El médico abrió la carpeta verde. La misma que yo después cerraría tres veces sin poder terminar de leer.
—La biopsia muestra inflamación crónica del intestino delgado —dijo, sin mirarme—. No hay causa infecciosa identificada. El cuadro responde al perfil de una enfermedad autoinmune incipiente.
Asentí como si entendiera.
—¿Qué hacemos? —pregunté.
—Empezamos con inmunosupresores. Medicación de por vida, con controles cada tres meses.
*De por vida.*
Tenía doce años. Doce. Y este médico me estaba diciendo que iba a tomar inmunosupresores el resto de su vida como si me estuviera comentando el pronóstico del tiempo.

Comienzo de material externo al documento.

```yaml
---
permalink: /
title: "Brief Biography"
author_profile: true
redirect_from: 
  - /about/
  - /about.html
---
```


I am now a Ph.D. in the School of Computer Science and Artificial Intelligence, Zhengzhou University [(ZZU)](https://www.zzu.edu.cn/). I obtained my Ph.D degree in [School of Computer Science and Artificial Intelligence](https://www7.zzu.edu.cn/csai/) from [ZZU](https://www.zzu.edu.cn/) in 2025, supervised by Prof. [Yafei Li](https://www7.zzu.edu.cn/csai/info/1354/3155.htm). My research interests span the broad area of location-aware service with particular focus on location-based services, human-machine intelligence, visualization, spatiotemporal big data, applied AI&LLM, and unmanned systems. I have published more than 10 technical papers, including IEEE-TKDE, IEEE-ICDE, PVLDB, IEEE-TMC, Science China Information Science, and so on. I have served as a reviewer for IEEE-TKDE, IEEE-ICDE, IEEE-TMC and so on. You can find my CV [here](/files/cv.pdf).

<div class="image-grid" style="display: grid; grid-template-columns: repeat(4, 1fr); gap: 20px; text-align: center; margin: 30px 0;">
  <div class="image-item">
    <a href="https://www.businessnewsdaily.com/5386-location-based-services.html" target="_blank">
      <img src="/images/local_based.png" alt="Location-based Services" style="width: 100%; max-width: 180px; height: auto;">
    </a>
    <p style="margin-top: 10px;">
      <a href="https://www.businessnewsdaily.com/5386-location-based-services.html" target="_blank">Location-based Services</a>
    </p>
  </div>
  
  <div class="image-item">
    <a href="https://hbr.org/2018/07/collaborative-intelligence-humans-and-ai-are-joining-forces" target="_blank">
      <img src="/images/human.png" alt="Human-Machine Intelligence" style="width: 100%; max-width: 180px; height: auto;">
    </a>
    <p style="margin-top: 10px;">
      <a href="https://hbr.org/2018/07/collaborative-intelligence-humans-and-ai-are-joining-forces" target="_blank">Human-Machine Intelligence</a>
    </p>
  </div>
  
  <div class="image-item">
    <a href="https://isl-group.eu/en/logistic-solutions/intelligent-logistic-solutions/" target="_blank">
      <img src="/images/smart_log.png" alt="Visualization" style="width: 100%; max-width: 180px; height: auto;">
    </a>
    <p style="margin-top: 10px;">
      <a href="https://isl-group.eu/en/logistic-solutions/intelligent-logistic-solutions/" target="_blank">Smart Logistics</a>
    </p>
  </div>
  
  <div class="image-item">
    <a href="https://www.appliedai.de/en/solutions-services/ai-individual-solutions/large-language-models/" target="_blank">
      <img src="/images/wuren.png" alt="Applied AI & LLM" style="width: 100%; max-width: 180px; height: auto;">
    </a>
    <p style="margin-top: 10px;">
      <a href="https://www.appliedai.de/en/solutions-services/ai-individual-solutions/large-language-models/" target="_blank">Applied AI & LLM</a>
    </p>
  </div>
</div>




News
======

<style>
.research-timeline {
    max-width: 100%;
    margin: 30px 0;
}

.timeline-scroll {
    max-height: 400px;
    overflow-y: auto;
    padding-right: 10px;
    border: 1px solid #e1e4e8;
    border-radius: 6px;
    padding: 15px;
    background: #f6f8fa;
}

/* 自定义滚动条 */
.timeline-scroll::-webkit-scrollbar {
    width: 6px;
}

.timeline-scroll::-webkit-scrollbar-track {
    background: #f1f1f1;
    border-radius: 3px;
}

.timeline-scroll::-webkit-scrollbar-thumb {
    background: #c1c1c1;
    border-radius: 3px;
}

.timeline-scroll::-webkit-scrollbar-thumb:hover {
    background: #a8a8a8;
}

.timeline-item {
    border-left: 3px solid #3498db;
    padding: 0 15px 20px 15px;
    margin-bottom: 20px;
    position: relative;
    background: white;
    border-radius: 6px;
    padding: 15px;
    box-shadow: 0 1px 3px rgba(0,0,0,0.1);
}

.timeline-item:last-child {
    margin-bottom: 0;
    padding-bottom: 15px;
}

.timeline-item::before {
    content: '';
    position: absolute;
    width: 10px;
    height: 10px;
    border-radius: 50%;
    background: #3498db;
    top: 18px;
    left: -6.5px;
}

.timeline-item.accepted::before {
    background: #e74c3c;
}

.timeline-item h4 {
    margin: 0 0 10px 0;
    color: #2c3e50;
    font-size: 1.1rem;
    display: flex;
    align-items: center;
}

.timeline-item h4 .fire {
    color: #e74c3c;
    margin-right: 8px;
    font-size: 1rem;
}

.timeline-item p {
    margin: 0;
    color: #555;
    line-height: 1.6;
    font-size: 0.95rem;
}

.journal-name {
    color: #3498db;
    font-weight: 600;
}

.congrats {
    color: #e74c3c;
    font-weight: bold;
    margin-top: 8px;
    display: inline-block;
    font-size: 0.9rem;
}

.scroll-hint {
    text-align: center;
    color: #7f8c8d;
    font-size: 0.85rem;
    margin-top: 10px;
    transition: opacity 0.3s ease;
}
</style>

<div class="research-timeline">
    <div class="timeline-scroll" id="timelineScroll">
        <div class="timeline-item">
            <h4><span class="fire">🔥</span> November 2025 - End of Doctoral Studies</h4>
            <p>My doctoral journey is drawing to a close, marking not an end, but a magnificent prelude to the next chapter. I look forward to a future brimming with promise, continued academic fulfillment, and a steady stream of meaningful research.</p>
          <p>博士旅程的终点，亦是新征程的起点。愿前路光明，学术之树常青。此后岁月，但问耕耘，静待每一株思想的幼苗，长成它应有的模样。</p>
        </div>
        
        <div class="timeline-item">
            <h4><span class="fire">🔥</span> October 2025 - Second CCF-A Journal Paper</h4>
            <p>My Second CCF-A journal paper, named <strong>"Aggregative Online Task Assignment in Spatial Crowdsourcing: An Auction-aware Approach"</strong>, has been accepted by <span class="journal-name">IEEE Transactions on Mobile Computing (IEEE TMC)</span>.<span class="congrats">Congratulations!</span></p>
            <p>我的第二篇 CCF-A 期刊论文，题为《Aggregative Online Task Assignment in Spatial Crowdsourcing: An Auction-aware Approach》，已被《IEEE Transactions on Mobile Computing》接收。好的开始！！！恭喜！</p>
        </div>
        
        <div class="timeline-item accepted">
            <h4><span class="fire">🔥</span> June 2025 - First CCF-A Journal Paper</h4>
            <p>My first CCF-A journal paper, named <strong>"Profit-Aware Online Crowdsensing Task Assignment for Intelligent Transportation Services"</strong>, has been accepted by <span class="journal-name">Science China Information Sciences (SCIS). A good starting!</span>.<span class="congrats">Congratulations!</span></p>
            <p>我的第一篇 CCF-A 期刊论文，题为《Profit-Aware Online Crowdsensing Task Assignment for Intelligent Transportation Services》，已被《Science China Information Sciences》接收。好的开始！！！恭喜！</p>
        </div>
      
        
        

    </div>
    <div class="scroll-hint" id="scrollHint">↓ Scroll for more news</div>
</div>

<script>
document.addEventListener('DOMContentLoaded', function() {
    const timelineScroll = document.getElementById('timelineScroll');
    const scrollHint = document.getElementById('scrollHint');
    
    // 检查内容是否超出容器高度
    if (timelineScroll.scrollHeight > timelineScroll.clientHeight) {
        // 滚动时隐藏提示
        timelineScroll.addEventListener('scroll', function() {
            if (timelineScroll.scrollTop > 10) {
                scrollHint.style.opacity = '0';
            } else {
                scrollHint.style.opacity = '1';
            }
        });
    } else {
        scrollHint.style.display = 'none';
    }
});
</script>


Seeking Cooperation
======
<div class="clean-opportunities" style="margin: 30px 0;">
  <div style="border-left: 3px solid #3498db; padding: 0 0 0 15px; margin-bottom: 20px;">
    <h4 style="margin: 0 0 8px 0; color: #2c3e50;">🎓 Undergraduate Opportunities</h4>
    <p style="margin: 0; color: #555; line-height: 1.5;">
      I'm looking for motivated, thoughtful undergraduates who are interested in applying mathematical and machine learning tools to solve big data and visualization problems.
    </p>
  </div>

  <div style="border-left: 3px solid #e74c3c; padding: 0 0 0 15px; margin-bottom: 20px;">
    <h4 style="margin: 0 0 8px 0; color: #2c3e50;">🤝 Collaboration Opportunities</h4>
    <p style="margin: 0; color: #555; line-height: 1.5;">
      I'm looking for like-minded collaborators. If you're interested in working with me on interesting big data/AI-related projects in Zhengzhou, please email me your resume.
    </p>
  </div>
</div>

Le pregunté si había explorado otras causas. Me dijo que los análisis parasitológicos eran negativos. Le pregunté si eso era concluyente. Me miró con la paciencia de alguien que ya terminó la conversación antes de que yo la empezara.
—Señora, el cuadro es claro. Si no tratamos esto ahora, el daño puede ser irreversible.
No firmé. Me levanté, agarré a Mateo de la mano, tomé la carpeta verde y me fui.
En el auto lloré como no lloraba desde que murió mi vieja.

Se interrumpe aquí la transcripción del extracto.